In fact, Ms. Rand's philosophy goes well beyond democratic tenants and creates a pseudo-intellectual cult holding that doing for others is contemptible; that doing for self is the purpose of human life; that altruism and service are somehow pathologies pushed by collectivists and should be subordinated to selfishness and greed.
Those holding with Rand's views oppose welfare, unemployment insurance, support for the poor and middle-class, regulation of industry and government provision for roads or other infrastructure. They insisted that law enforcement, defense and the courts are the only appropriate areas for government and that all taxation should be purely voluntary.
Conservative groups such as Freedom Works, the Heritage Foundation, and individuals such as Glenn Beck, Rush Limbaugh, John Stossel and Sean Hannity aggressively push Rand's philosophy to the Tea Party, conservatives and libertarians.
Sen. Rand Paul (R-KY) quotes extensively from Rand's novels at Congressional hearings. His father, Rep. Ron Paul (R-TX), argues that Rand's book Atlas Shrugged tells the truth. Conservative Supreme Court Justice Clarence Thomas references Rand's work in his autobiography.
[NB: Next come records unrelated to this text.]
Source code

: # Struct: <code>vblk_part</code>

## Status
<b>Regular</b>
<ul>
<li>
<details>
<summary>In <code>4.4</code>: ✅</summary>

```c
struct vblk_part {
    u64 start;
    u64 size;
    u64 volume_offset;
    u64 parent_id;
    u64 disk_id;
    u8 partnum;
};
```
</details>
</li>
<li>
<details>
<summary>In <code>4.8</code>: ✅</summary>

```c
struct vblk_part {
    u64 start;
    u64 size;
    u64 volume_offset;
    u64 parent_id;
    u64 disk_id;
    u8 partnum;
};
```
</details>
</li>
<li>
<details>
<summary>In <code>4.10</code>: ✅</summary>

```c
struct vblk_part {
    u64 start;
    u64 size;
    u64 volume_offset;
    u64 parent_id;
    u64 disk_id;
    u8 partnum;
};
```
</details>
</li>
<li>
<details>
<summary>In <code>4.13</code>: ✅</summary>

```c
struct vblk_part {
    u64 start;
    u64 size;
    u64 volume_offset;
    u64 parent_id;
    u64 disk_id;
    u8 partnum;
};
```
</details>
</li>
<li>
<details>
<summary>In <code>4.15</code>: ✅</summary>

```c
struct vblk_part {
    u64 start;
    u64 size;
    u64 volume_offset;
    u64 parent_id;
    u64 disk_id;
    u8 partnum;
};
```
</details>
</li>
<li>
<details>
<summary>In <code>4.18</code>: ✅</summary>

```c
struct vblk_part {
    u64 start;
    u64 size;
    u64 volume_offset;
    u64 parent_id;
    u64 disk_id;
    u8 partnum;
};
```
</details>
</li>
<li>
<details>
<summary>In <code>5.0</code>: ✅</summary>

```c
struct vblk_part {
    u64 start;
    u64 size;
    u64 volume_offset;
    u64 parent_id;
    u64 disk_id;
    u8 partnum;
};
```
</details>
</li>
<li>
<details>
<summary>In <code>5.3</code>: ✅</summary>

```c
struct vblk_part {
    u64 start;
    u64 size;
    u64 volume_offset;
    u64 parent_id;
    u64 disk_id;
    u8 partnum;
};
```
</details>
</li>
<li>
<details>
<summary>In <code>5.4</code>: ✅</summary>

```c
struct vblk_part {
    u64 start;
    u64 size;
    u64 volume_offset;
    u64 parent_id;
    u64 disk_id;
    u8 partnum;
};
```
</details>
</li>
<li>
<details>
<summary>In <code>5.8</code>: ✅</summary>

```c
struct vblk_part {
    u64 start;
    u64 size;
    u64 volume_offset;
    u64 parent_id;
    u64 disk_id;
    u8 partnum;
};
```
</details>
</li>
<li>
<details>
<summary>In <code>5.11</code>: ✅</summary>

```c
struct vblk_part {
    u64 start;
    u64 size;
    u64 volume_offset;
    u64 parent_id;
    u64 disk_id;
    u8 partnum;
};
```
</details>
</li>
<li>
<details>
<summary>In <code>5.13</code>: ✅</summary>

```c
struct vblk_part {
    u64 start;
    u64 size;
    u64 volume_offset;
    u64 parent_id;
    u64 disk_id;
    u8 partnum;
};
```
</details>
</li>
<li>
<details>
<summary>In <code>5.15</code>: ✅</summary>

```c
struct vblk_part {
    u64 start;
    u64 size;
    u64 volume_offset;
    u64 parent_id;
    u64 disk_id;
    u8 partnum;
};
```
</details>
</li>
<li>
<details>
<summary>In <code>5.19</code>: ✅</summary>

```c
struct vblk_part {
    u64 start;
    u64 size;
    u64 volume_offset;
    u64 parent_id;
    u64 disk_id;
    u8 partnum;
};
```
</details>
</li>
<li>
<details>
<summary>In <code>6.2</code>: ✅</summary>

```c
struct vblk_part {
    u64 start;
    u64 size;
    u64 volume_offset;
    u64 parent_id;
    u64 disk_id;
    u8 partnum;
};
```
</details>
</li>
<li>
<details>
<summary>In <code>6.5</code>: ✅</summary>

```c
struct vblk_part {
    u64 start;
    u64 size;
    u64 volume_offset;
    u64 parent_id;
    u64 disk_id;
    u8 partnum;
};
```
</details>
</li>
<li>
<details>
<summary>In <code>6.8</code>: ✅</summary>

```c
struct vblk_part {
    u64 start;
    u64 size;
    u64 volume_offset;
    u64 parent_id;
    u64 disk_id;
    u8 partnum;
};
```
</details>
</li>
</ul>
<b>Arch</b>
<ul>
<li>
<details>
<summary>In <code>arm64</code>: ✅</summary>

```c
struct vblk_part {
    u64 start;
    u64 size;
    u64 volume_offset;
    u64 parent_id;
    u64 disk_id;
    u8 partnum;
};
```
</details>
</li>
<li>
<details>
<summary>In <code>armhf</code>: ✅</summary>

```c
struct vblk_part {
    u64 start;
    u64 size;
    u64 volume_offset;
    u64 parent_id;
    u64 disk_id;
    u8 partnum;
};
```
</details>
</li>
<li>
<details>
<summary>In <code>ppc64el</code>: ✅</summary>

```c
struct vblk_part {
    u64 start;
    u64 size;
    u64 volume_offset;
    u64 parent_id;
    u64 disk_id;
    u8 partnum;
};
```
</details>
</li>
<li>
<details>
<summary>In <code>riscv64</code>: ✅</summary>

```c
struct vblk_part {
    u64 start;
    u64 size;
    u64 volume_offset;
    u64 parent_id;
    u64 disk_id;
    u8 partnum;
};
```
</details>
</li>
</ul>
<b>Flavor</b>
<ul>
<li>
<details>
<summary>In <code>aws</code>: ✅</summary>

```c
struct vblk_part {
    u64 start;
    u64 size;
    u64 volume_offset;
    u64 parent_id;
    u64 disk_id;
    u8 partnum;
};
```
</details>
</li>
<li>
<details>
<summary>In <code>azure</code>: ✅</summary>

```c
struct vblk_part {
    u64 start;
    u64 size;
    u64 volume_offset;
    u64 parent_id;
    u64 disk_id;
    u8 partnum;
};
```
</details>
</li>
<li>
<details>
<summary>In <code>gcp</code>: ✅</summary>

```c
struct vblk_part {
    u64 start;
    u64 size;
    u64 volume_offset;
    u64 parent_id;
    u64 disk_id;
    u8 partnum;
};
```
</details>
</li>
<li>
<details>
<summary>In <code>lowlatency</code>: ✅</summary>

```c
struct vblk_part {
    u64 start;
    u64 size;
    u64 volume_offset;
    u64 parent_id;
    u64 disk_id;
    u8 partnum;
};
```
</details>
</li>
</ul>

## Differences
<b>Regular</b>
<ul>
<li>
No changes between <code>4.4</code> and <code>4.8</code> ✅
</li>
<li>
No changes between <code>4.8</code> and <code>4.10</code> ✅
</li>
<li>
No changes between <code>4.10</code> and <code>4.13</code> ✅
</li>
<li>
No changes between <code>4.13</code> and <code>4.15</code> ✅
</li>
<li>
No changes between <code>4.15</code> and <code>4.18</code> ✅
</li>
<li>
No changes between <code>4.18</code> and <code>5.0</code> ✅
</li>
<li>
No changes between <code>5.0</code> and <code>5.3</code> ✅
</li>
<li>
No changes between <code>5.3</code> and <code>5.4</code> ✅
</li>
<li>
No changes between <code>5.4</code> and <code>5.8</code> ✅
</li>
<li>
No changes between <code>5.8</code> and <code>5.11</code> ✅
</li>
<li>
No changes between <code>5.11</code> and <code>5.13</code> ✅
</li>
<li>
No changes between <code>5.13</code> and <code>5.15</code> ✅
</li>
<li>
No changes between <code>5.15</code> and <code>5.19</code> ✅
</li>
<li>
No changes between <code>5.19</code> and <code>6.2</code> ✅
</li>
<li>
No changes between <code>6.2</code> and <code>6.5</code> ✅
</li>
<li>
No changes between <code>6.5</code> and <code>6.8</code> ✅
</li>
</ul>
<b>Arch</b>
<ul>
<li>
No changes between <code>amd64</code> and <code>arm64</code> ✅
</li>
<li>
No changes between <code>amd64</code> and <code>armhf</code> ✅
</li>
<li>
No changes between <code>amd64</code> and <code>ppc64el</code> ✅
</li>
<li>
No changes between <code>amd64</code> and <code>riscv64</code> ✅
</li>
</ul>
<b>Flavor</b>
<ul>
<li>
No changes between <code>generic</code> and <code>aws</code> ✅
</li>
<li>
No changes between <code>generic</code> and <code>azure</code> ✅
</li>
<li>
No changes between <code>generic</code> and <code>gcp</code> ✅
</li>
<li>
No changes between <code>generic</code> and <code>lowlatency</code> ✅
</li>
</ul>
Ronald Reagan dubbed Rand as the unofficial "novelist laureate" of his Administration.
Rep Paul Ryan (R-WI), the GOP's budget guru, cites Rand as the inspiration for his 2012 Path to Prosperity budget plan which recently passed the republican controlled House by a vote of 235-193. Nevada Republicans Dean Heller, and Joe Heck joined the Republican majority by voting yea. Every Democrat, including Shelley Berkley, voted no.
Ryan described Social Security as a collectivist system and his Prosperity Plan guts Medicare, Medicaid, and a host of housing, food, and educational support programs, leaving the country's middle-class and most vulnerable citizens devastated. By transforming Medicare into a vouchers system he undoes Medicare's ability to shoulder risk. This approach transfers that risk to individuals while leaving insurance companies with the ability to deny services and raise prices faster than inflation. His plan uses approximately half of the freed money to reduce taxes on the most wealthy Americans.
To support this position, Ryan relies on dubious assertions, questionable assumptions, fishy figures and Rand inspired pseudo-intellectual.
Critics of Rand and her followers point out that such ideas split the population into two groups: The most wealthy, and everyone else and thus rejects the major reason for a constitutional government, i.e. the promotion of the common good.
To achieve Objectivism, Rand's book hero's commit borderline rape, blow-up buildings, and dynamite oil fields which Rand portrays as admirable and virtuous fulfillment of the characters' personal will and desires. Today neo-conservatives push warfare in the Middle-east in the name of oil.
Rand's early diaries gush with admiration for William Hickman, a serial killer who raped and murdered a young girl. Hickman showed no remorse, a trait Rand found admirable. Rand also dismissed the feminist movement as "false" and "phony," denigrated both Arabs and Native Americans as "savages" saying that the latter had no rights and that Europeans were right to take North American lands by force. She expressed horror that taxpayer money was being spent on government programs aimed at educating "subnormal children" and helping the handicapped.
Rand embraced atheism, and opposed anything she regarded as mysticism or super-naturalism, including all forms of religion. She was pro-choice. These views are never mentioned in Rand based propaganda.
In 1953 Rand told Mike Wallace that altruism was evil, that selfishness is a virtue, and that anyone who succumbs to weakness or frailty is unworthy of love. For some, that is current Republican policy.